Un physicien que je connaissais avant le jour de 24 février comme chercheur talentueux, travaille depuis le début de l’offensive russe dans l’équipe de personnes qui aident à évacuer les habitants de Boutcha, d’Irpin et de Gostomel. Il m’a surtout raconté à l’antenne le quotidien et les difficultés de ces évacuations. Des risques pour les vies des civils aussi. Malgré ses témoignages, je n’ai pas pu croire mes propres yeux, la matinée du 3 avril. Les images de crimes de guerre commis par les soldats russes choquent. C’est trop dur à regarder, à voir, à comprendre. C’est trop. Je ne possède pas de capacité d’en parler, quelle que soit la langue.

Je me tais et je regarde les photos. Une femme tuée. Peut-être a-t-elle, aussi, les mains liées dans le dos. Peut-être elle a été, elle aussi, exécutée d’une balle dans la nuque. Peut-être a-t-elle été, elle aussi, violée par un, deux ou trois soldats russes.

Je vois une autre photo. Quelques corps des femmes violées. Les soldats russes ont mis une couverture au-dessus et ont essayé de brûler ces corps féminins.

Une pensée soudaine. Je me rappelle ce roman sur Rodion Raskolnikov : « Si un jour, Napoléon n’avait pas eu le courage de mitrailler une foule désarmée, nul n’aurait fait attention à lui et il serait demeuré un inconnu. »

Quand je lis ces « soumets-toi donc, misérable et tremblante créature, et garde-toi de vouloir », je n’arrive pas à me débarrasser de l’impression que ces mots représentent  la vision russe de cette femme tuée à Boutcha. Que c’est la manière de formuler un ordre immoral.

Dès 2014 et surtout depuis 2022, je n’arrive plus à lire Dostoïevski. Un écrivain qui a conceptualisé l’idée qu’une créature pouvait tuer les gens désarmés juste pour prouver sa capacité de vouloir et de ne pas trembler. Il reste pour moi un écrivain qui a décrit et béni les crimes des soldats russes en Ukraine.

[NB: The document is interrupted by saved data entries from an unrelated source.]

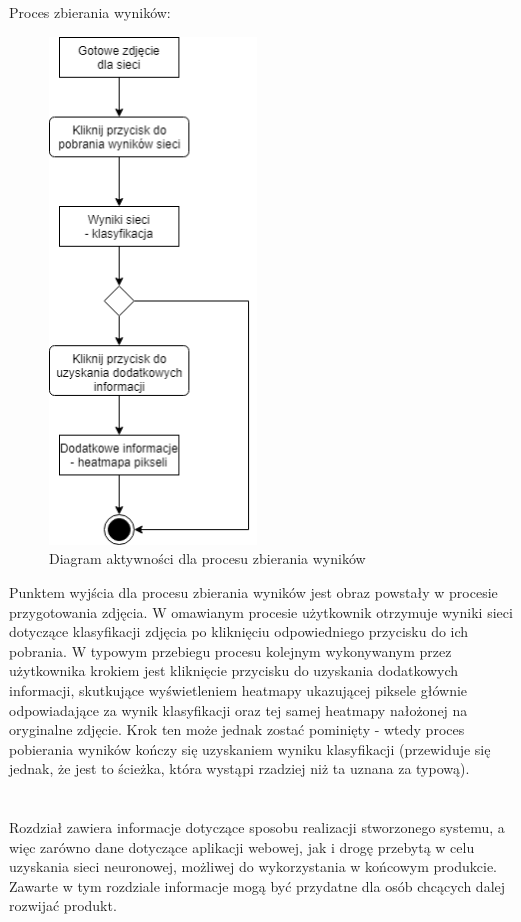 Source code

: \documentclass[polish,12pt]{aghthesis}
\begin{document}
\newpage

Proces zbierania wyników:

\begin{figure}[h]
    \centering
    \label{fig:predict-proccess}    \includegraphics[width=5.5cm]{images/proces_zbierania_wynikow.png}
    \caption{Diagram aktywności dla procesu zbierania wyników}
\end{figure}

\par Punktem wyjścia dla procesu zbierania wyników jest obraz powstały w procesie przygotowania zdjęcia. W omawianym procesie użytkownik otrzymuje wyniki sieci dotyczące klasyfikacji zdjęcia po kliknięciu odpowiedniego przycisku do ich pobrania. W typowym przebiegu procesu kolejnym wykonywanym przez użytkownika krokiem jest kliknięcie przycisku do uzyskania dodatkowych informacji, skutkujące wyświetleniem heatmapy ukazującej piksele głównie odpowiadające za wynik klasyfikacji oraz tej samej heatmapy nałożonej na oryginalne zdjęcie. Krok ten może jednak zostać pominięty - wtedy proces pobierania wyników kończy się uzyskaniem wyniku klasyfikacji (przewiduje się jednak, że jest to ścieżka, która wystąpi rzadziej niż ta uznana za typową).

\newpage
\section{\SectionTitleRealizationAspects}
\label{sec:wybrane-aspekty-realizacji}
\par Rozdział zawiera informacje dotyczące sposobu realizacji stworzonego systemu, a więc zarówno dane dotyczące aplikacji webowej, jak i drogę przebytą w celu uzyskania sieci neuronowej, możliwej do wykorzystania w końcowym produkcie. Zawarte w tym rozdziale informacje mogą być przydatne dla osób chcących dalej rozwijać produkt.
\end{document}
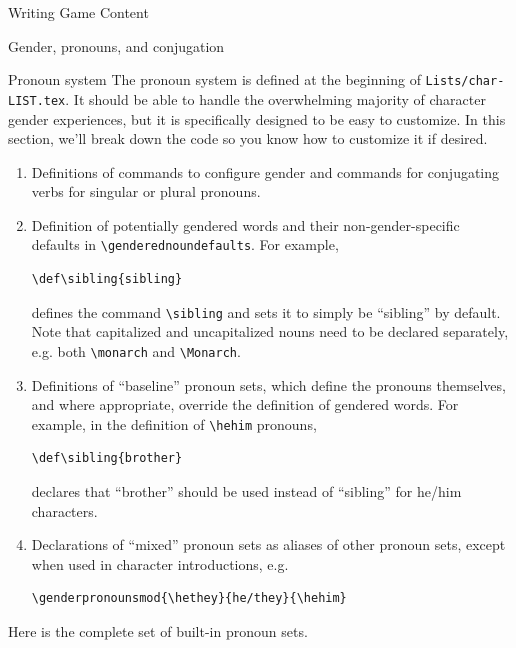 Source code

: \documentclass[sheet]{GameTexBase}
\begin{document}
\begin{section}{Writing Game Content}
\begin{subsection}{Gender, pronouns, and conjugation}
\begin{subsubsection}{Pronoun system}
The pronoun system is defined at the beginning of \lstinline|Lists/char-LIST.tex|.  It should be able to handle the overwhelming majority of character gender experiences, but it is specifically designed to be easy to customize.
In this section, we'll break down the code so you know how to customize it if desired.

\begin{enumerate}
\item Definitions of commands to configure gender and commands for conjugating verbs for singular or plural pronouns.
\item Definition of potentially gendered words and their non-gender-specific defaults in \lstinline|\genderednoundefaults|.  For example,
\begin{verbatim}
\def\sibling{sibling}
\end{verbatim}
defines the command \lstinline|\sibling| and sets it to simply be ``sibling'' by default.  Note that capitalized and uncapitalized nouns need to be declared separately, e.g. both \lstinline|\monarch| and \lstinline|\Monarch|.
\item Definitions of ``baseline'' pronoun sets, which define the pronouns themselves, and where appropriate, override the definition of gendered words.  For example, in the definition of \lstinline|\hehim| pronouns,
\begin{verbatim}
\def\sibling{brother}
\end{verbatim}
declares that ``brother'' should be used instead of ``sibling'' for he/him characters.
\item Declarations of ``mixed'' pronoun sets as aliases of other pronoun sets, except when used in character introductions, e.g.
\begin{verbatim}
\genderpronounsmod{\hethey}{he/they}{\hehim}
\end{verbatim}
\end{enumerate}

Here is the complete set of built-in pronoun sets.


\end{subsubsection}
\end{subsection}
\end{section}
\end{document}
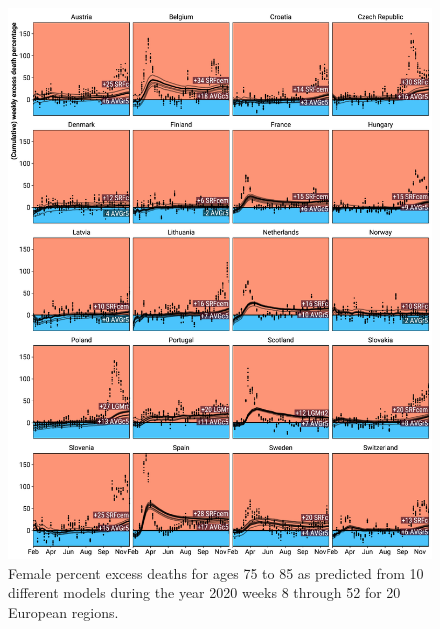 \documentclass[12pt]{article}
\begin{document}
\begin{appendix}
\begin{figure}
\caption{
Female percent excess deaths for ages 75 to 85 as predicted from 10 different models during the year 2020 weeks 8 through 52 for 20 European regions.}
\label{fig:excessf75to85}
\includegraphics{excess_female__75_85_.pdf}
\end{figure}


\end{appendix}
\end{document}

Tout comme Lev Tolstoï dont tout ce « ciel d’Austerlitz » n’empêche pas son personnage de garder de l’admiration et du dévouement à l’empereur russe. Le même Tolstoï dont Ivan Vassilievitch regarde les soldats battre un soldat Tatar accusé d’une désertion de l’armée russe. Y sentez-vous le contexte colonial ? Ce spectacle de cruauté ne cause à Ivan Vassilievitch qu’une réflexion :

« Eh bien, pensez-vous que ma conclusion fût que ce que j’avais vu était un acte mauvais ? Nullement. Si on fait cela avec une telle assurance, si tous le jugent nécessaire, c’est évidemment qu’ils savent quelque chose que j’ignore, pensais-je. Et je tâchais de l’apprendre. Mais j’eus beau faire, je n’y pus parvenir ; et ne l’ayant pas appris, je ne pus entrer au service militaire comme j’en avais formé le projet auparavant. Et non seulement je n’ai pas servi dans l’armée mais je n’ai servi nulle part ; et, comme vous voyez, je n’ai été bon à rien ».

L’inactivité comme la seule forme de résistance ? Vraiment cette « grande culture russe » crée les narratifs qui aident l’armée russe à tuer.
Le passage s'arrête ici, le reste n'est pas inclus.